Une part donnée n'est pas une part retirée. La séparation entre le mot qu'on se donne et celui qui sert à payer a déjà été faite, et rien ici ne les confond : ce qu'une personne offre lui appartient, et elle seule peut le décompter. La question porte ailleurs : sur ce qu'on peut savoir de ce qu'on offre, quand rien alentour ne permet de le mesurer.
Un autre passage du relevé touche la même zone. Pour les travaux déjà livrés, les retouches étaient longtemps restées hors du papier. Rien n'indiquait jusqu'où elles allaient ni quand elles s'arrêtaient. Tant que rien n'était écrit, elles ne s'arrêtaient pas.
Un gaz ne possède pas de volume propre : il occupe tout le récipient qui le contient. Sans récipient, rien ne l'arrête. Une faveur sans terme écrit se comporte de la même façon. Sa limite existe pourtant ; elle se trouve simplement de l'autre côté, chez quelqu'un qui n'a nulle raison de savoir où la poser.
Une remarque de la même personne va plus loin, et le relevé la consigne sans la vérifier. À propos d'un dispositif qui devait passer de main en main, elle observe que la bonne volonté seule finit par l'immobiliser, et qu'une part versée à chaque relais le maintient en mouvement. C'est une vue formée depuis l'intérieur d'un cas, non une loi. La remarque est retenue pour sa forme : quelqu'un a cherché jusqu'où portait un remerciement, et a rencontré un bord.
Dans cette série, l'absence de considération réciproque tient d'ordinaire à un côté qui compte l'autre pour rien. Le cas présent est autre. Les deux côtés se comptaient très bien l'un l'autre : l'un demandait sans arrogance, l'autre acceptait sans rancune, l'estime circulait dans les deux sens. Ce qui manquait n'était pas l'estime. C'était un endroit, extérieur aux deux, où le travail aurait pu être vu autrement qu'à travers l'affection.
L'écart, lui, n'a disparu nulle part. Il a été porté du côté où le travail se faisait : des heures qui ne figuraient sur rien, des retouches ajoutées après coup, un effort qui ne correspondait à aucune ligne. Rien ne s'annule tout seul dans ce genre de compte. La quantité change de porteur, voilà tout — et le porteur, ici, s'était désigné lui-même.
Le relevé garde encore un détail qui n'a l'air de rien. À propos de ce qu'elle affiche publiquement, la personne observée dit refuser une formule précise : gagner de l'argent sans peine. Elle ne l'écrira pas, faute d'avoir trouvé la chose.

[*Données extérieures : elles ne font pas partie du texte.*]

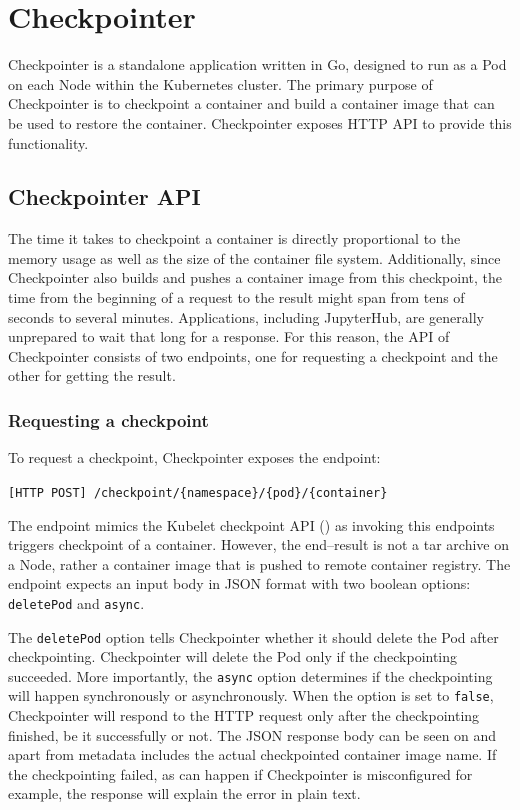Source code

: \documentclass[
  digital,     %
  oneside,     %
  nosansbold,  %
  nocolorbold, %
  lof,         %
  nolot,         %
]{fithesis4}
\begin{document}
\chapter{Checkpointer}
\label{chap:checkpointer}

Checkpointer is a standalone application written in Go, designed to run as a Pod on each Node within the Kubernetes cluster. The primary purpose of Checkpointer is to checkpoint a container and build a container image that can be used to restore the container. Checkpointer exposes HTTP API to provide this functionality.

\section{Checkpointer API}
The time it takes to checkpoint a container is directly proportional to the memory usage as well as the size of the container file system. Additionally, since Checkpointer also builds and pushes a container image from this checkpoint, the time from the beginning of a request to the result might span from tens of seconds to several minutes. Applications, including JupyterHub, are generally unprepared to wait that long for a response. For this reason, the API of Checkpointer consists of two endpoints, one for requesting a checkpoint and the other for getting the result.

\subsection{Requesting a checkpoint}
To request a checkpoint, Checkpointer exposes the endpoint:
\begin{description}
  \item \texttt{[HTTP POST] /checkpoint/\{namespace\}/\{pod\}/\{container\}}
\end{description}
The endpoint mimics the Kubelet checkpoint API () as invoking this endpoints triggers checkpoint of a container. However, the end--result is not a tar archive on a Node, rather a container image that is pushed to remote container registry. The endpoint expects an input body in JSON format with two boolean options: \texttt{deletePod} and \texttt{async}. 

The \texttt{deletePod} option tells Checkpointer whether it should delete the Pod after checkpointing. Checkpointer will delete the Pod only if the checkpointing succeeded. More importantly, the \texttt{async} option determines if the checkpointing will happen synchronously or asynchronously. When the option is set to \texttt{false}, Checkpointer will respond to the HTTP request only after the checkpointing finished, be it successfully or not. The JSON response body can be seen on  and apart from metadata includes the actual checkpointed container image name. If the checkpointing failed, as can happen if Checkpointer is misconfigured for example, the response will explain the error in plain text.
\end{document}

Que le travail devienne plus léger, cela s'annonce ; qu'il rapporte, jamais. Elle le dit en riant, sans en faire une affaire.
Quelqu'un qui refuse d'écrire ce qu'il n'a pas atteint sait déjà tenir un compte exact. La même exigence, tenue de longue date sur une phrase publique, aura mis tout ce temps à se retourner vers ses propres factures.
Un remerciement paie une part réelle du travail. C'est pour cette raison que la question se pose mal : il n'y a pas de faux, il n'y a qu'un bord, et le bord ne s'annonce jamais. On le trouve plus tard, le jour où un montant construit autrement vient se poser à côté de l'ancien, et où il faut décider lequel des deux on avait sous les yeux depuis le début.